Selon les membres démissionnaires d'outre-Sarine cités dans la SonntagsZeitung, au cours des dernières années, de nombreuses exploitations agricoles se seraient converties au bio pour des raisons économiques, motivées par la demande croissante du numéro deux du commerce de détail en Suisse. Les droits de licence sont de loin la plus grande source de revenus de Bio Suisse, qui a ainsi gagné 13,8 millions de francs l'année dernière. Selon l'association, les détaillants paient 0,9% de droits de licence sur le chiffre d'affaires qu'ils réalisent avec la vente de produits labellisés Bourgeon. Plusieurs sources ont confirmé à la SonntagsZeitung que jusqu'à 80% de ces 13,8 millions de francs sont versés à Bio Suisse directement ou indirectement (via des fournisseurs comme Emmi) par Coop. Soit en 2022 entre 7 et 10 millions de francs. Le distributeur dément ces chiffres, tout en refusant de donner des indications précises, selon le journal dominical alémanique.
L'accroissement du nombre d'exploitations labellisées aurait, toujours selon certains dissidents, poussé Bio Suisse à élargir ses directives. Certes, l'association est considérée comme stricte en comparaison internationale, mais elle accorderait aussi de plus en plus d'exceptions.
Ainsi, les agriculteurs bios peuvent, dans certains cas, se rabattre sur des intrants conventionnels, à condition que les biologiques ne soient pas disponibles. Ce qui a le don d'en agacer certains.
La question du traitement du lait a également fait débat à la fin des années 1990, lorsque Bio Suisse a autorisé le lait UHT (pasteurisé à très haute température). En effet, le cahier des charges stipule aujourd'hui encore que le bio doit toujours utiliser la forme de transformation la plus douce, soit la pasteurisation. Coop avait exigé du UHT et après quelques mois de lutte, Bio Suisse avait accepté de céder. La faîtière se défend dans les colonnes du SonntagsZeitung en soulignant que ses «directives comptent parmi les plus strictes au monde et imposent des exigences élevées aux paysans».
Christian Rossel, pourtant pionnier en la matière, n'a pas constaté, dans la pratique, d'élargissement des directives au fil des années. Il précise, en outre, que toutes les modifications sont discutées et doivent être validées par l'assemblée des délégués, qui réunit des membres de chaque canton. En revanche, il observe que certains membres peinent à se faire à cette démocratisation du bio, qui n'est plus un produit de niche comme il a pu l'être auparavant.

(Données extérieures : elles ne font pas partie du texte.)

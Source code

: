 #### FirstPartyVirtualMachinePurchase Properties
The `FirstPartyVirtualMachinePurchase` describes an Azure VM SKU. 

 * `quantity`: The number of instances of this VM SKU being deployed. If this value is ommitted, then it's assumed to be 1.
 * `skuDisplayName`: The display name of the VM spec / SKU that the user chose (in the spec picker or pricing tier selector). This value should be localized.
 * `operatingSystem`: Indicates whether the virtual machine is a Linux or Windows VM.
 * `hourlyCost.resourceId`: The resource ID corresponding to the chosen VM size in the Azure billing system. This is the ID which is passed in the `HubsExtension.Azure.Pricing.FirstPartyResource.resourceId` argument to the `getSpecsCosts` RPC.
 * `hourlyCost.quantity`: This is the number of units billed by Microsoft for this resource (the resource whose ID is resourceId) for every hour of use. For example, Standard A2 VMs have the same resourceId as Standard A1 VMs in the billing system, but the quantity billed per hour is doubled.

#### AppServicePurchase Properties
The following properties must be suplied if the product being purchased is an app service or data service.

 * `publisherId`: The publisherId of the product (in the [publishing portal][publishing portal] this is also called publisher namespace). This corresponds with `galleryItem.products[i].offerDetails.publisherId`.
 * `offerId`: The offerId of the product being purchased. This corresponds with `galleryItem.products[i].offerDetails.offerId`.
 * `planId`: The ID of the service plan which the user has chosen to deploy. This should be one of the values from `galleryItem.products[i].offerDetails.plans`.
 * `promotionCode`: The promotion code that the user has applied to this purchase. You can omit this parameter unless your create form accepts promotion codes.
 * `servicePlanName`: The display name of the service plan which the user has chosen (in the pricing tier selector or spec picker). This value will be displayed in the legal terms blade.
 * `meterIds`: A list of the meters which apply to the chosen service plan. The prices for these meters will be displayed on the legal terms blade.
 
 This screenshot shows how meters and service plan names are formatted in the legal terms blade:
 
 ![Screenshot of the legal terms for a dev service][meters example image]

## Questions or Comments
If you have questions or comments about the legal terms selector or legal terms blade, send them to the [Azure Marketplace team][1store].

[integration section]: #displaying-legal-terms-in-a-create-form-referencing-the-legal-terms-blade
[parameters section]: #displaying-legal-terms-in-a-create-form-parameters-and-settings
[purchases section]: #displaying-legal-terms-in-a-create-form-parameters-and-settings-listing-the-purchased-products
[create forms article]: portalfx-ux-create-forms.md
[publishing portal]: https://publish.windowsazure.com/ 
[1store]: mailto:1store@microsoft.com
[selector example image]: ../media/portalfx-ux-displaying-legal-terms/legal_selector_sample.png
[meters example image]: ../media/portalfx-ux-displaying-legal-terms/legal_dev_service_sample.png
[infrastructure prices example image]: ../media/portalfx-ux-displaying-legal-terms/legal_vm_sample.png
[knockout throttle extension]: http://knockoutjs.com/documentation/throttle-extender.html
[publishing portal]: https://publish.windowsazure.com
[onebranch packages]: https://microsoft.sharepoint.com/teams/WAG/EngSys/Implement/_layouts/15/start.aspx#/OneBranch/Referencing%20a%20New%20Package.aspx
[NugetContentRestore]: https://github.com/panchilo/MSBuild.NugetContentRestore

Bien que critique face aux pratiques des grandes surfaces, le viticulteur souligne néanmoins le rôle majeur qu'a joué la Coop dans le développement de l'agriculture biologique. Notamment en finançant la recherche pour de nouvelles variétés et techniques de culture depuis la fin des années 1980, à l'heure où personne ne s'en souciait encore vraiment. Selon le viticulteur neuchâtelois, il ne faut donc pas jeter le bébé avec l'eau du bain, mais plutôt se battre pour une répartition plus juste des marges.

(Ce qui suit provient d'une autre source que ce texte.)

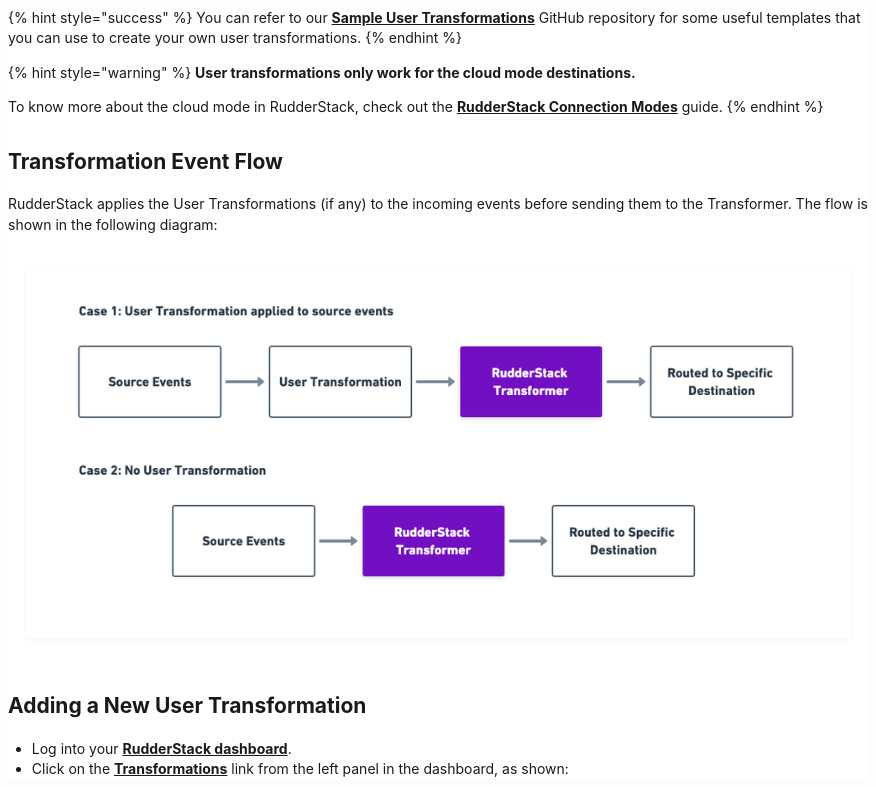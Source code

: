 {% hint style="success" %}
You can refer to our [**Sample User Transformations**](https://github.com/rudderlabs/sample-user-transformers) GitHub repository for some useful templates that you can use to create your own user transformations.
{% endhint %}

{% hint style="warning" %}
**User transformations only work for the cloud mode destinations.**

To know more about the cloud mode in RudderStack, check out the [**RudderStack Connection Modes**](https://docs.rudderstack.com/get-started/rudderstack-connection-modes) guide.
{% endhint %}

## **Transformation Event Flow**

RudderStack applies the User Transformations \(if any\) to the incoming events before sending them to the Transformer. The flow is shown in the following diagram:

![](../.gitbook/assets/transformations.png)

## Adding a New User Transformation

* Log into your [**RudderStack dashboard**](https://app.rudderstack.com/).
* Click on the [**Transformations**](https://app.rudderstack.com/transformations) link from the left panel in the dashboard, as shown:
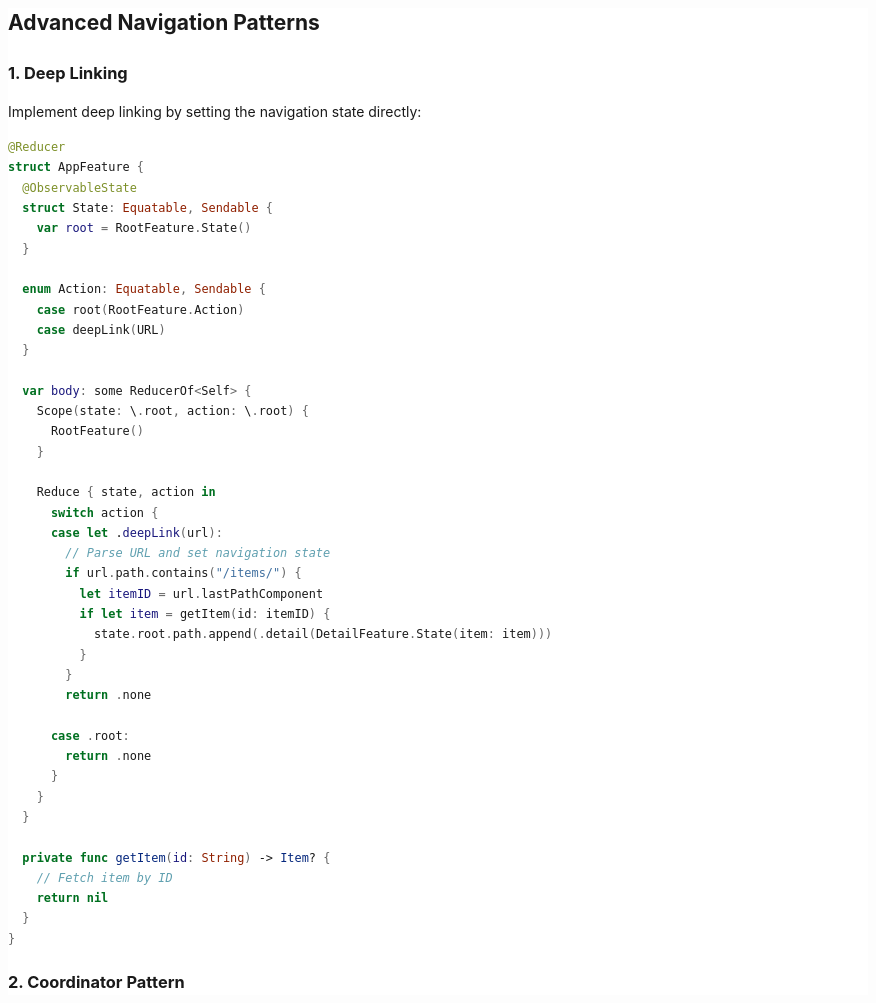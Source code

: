 ## Advanced Navigation Patterns

### 1. Deep Linking

Implement deep linking by setting the navigation state directly:

```swift
@Reducer
struct AppFeature {
  @ObservableState
  struct State: Equatable, Sendable {
    var root = RootFeature.State()
  }
  
  enum Action: Equatable, Sendable {
    case root(RootFeature.Action)
    case deepLink(URL)
  }
  
  var body: some ReducerOf<Self> {
    Scope(state: \.root, action: \.root) {
      RootFeature()
    }
    
    Reduce { state, action in
      switch action {
      case let .deepLink(url):
        // Parse URL and set navigation state
        if url.path.contains("/items/") {
          let itemID = url.lastPathComponent
          if let item = getItem(id: itemID) {
            state.root.path.append(.detail(DetailFeature.State(item: item)))
          }
        }
        return .none
        
      case .root:
        return .none
      }
    }
  }
  
  private func getItem(id: String) -> Item? {
    // Fetch item by ID
    return nil
  }
}
```

### 2. Coordinator Pattern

Dans la SonntagsZeitung, Bio Suisse affirme avoir une histoire commune avec le détaillant depuis 1993. «Ensemble, nous avons fait sortir le bio de sa niche. Mais cela ne change rien au fait que Coop doit aussi se conformer aux directives strictes du Bourgeon.» Et le porte-parole de l'association d'admettre qu'il y a parfois matière à discussion, notamment en ce qui concerne les exigences dans la transformation.

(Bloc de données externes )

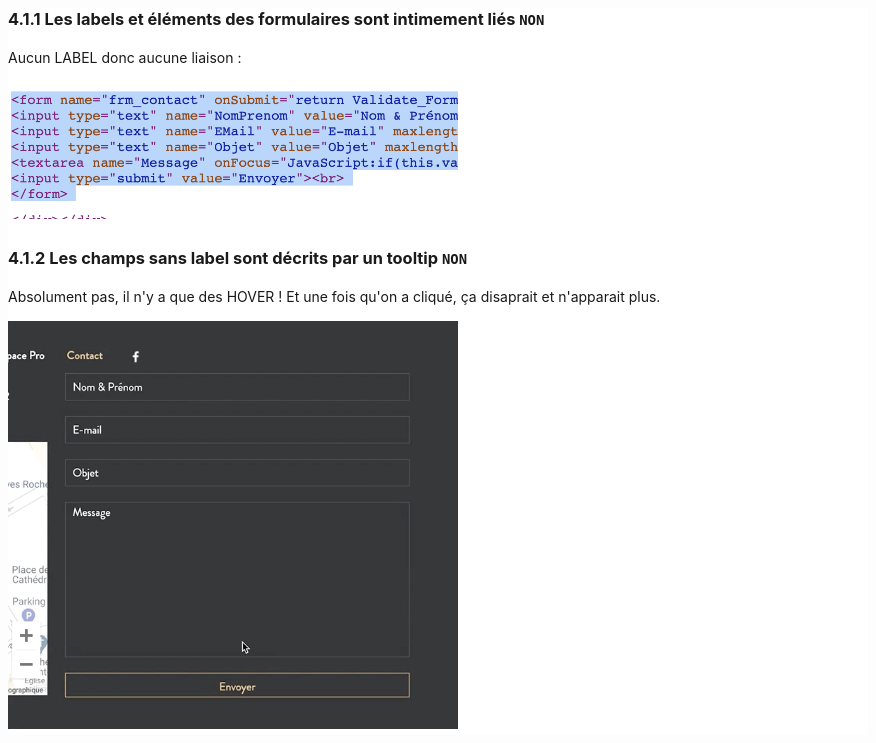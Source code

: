 ### 4.1.1 Les labels et éléments des formulaires sont intimement liés `NON`

Aucun LABEL donc aucune liaison :

<img src="./img/label_form.png" height="auto" width="450"/>

### 4.1.2 Les champs sans label sont décrits par un tooltip `NON`

Absolument pas, il n'y a que des HOVER ! Et une fois qu'on a cliqué, ça disaprait et n'apparait plus.

<img src="./img/label_form.gif" height="auto" width="450"/>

Migros obtient le Bourgeon
Au cours des prochains mois, Bio Suisse va encore prendre de l'ampleur et augmenter sa manne puisque son Bourgeon colonise peu à peu les rayons de l'autre géant orange. Il y a un an, la Migros a en effet signé un accord avec l'association et commercialise depuis l'automne les produits labellisés Bio Suisse. Ce qui n'était pas le cas auparavant, puisque la coopérative travaillait avec son propre label, basé sur les directives fédérales.